Insomma, D’Alema vorrebbe coprirsi a dritta e a manca. Da un lato confida in una sinistra più o meno estrema che al momento si aggira come un fantasma per il Bel paese. Dall’altro aspetta e spera che Pier Ferdinando Casini si comporti come la manzoniana monaca di Monza e alla fine dica di sì. La verità è che, come ha sostenuto a ragione sul Giornale Alessandro Sallusti, «a sinistra scambiano una speranza per una realtà». E quale mai è il sogno di chi si ritiene il più bel fico del bigoncio democratico? È il sogno che già fece Marco Follini. E che lo indusse a fare il salto della quaglia a sinistra dove adesso conta meno del due di briscola. Il sogno è che se non Silvio Berlusconi in persona, quanto meno il berlusconismo si stia avviando sul viale del tramonto e convenga prenderne le distanze. Con una lungimiranza contraddetta un giorno sì e l'altro pure dai fatti. Nonché da tutti i sondaggi, a partire da Mannheimer, che non tifa certo per il Cavaliere.
La verità è che D’Alema non ha mai fatto mistero di essere consapevole che la sinistra è sempre stata minoritaria in Italia. Può vincere solo a due condizioni. La prima è riuscire ad aggregare, in puro stile trasformistico, una parte dell’odiata destra. La seconda è che sia guidata, meglio se da un re Travicello, non da un esponente di punta della sinistra postcomunista ma da un cattolico adulto che cortesemente si presti. Grazie all’Armata Brancaleone, Romano Prodi ha vinto nel 1996 e nel 2006. Ma poi ha perso la guerra politica, con il risultato che è stato costretto a scendere anzitempo le scale di Palazzo Chigi. E sulla scalata di Baffino al Palazzo, per carità di patria è meglio tacere. A ogni buon conto, Max faccia tesoro del monito di Marx. Carlo, non uno dei cinque comici: «La Storia una prima volta si manifesta in tragedia e una seconda in farsa». Uomo avvisato, mezzo salvato.
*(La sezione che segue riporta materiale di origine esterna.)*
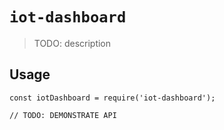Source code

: # `iot-dashboard`

> TODO: description

## Usage

```
const iotDashboard = require('iot-dashboard');

// TODO: DEMONSTRATE API
```
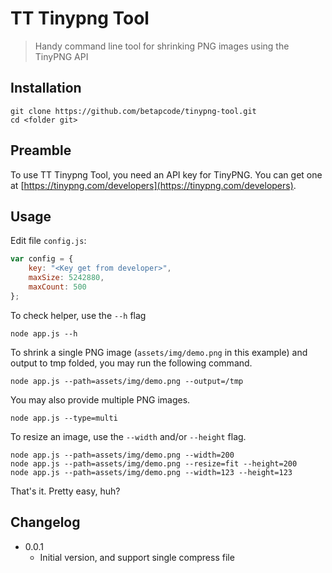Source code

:# TT Tinypng Tool

> Handy command line tool for shrinking PNG images using the TinyPNG API

## Installation

	git clone https://github.com/betapcode/tinypng-tool.git
    cd <folder git>

## Preamble

To use TT Tinypng Tool, you need an API key for TinyPNG. You can get one at [https://tinypng.com/developers](https://tinypng.com/developers).

## Usage

Edit file `config.js`:

```js
var config = {
    key: "<Key get from developer>",
    maxSize: 5242880,
    maxCount: 500
};
```

To check helper, use the `--h` flag

	node app.js --h

To shrink a single PNG image (`assets/img/demo.png` in this example) and output to tmp folded, you may run the following command.

	node app.js --path=assets/img/demo.png --output=/tmp

You may also provide multiple PNG images.

	node app.js --type=multi

To resize an image, use the `--width` and/or `--height` flag.

	node app.js --path=assets/img/demo.png --width=200
	node app.js --path=assets/img/demo.png --resize=fit --height=200
	node app.js --path=assets/img/demo.png --width=123 --height=123

That's it. Pretty easy, huh?

## Changelog

* 0.0.1
	* Initial version, and support single compress file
Veltroni, al contrario, ha predicato bene e razzolato male. Ha esordito raffigurando il Pd come un partito a vocazione maggioritaria. Se non fosse stata una promessa da marinaio, col tempo avremmo avuto un bipartitismo di stampo britannico. Poi ha sbracato e s’è alleato con quel satanasso di Tonino Di Pietro che è stato la causa della sua rovina. E allora addio a un’opposizione che in quanto tale può aspirare a diventare forza di governo. Con il bel risultato, come ha affermato Antonio Polito sul Riformista, che «da mesi ormai il Pd accoglie ogni legge del governo gridando all’incostituzionalità e pretendendo che qualcun altro (la Consulta, Napolitano o il Padreterno) la fermi o la bocci... Resta solo l’urlo».
Alle corte, D’Alema sogna quei ribaltoni dei quali ha beneficiato. Mentre Veltroni contava sulle potenzialità del Pd. Ieri come oggi acefalo, senza né capo né coda.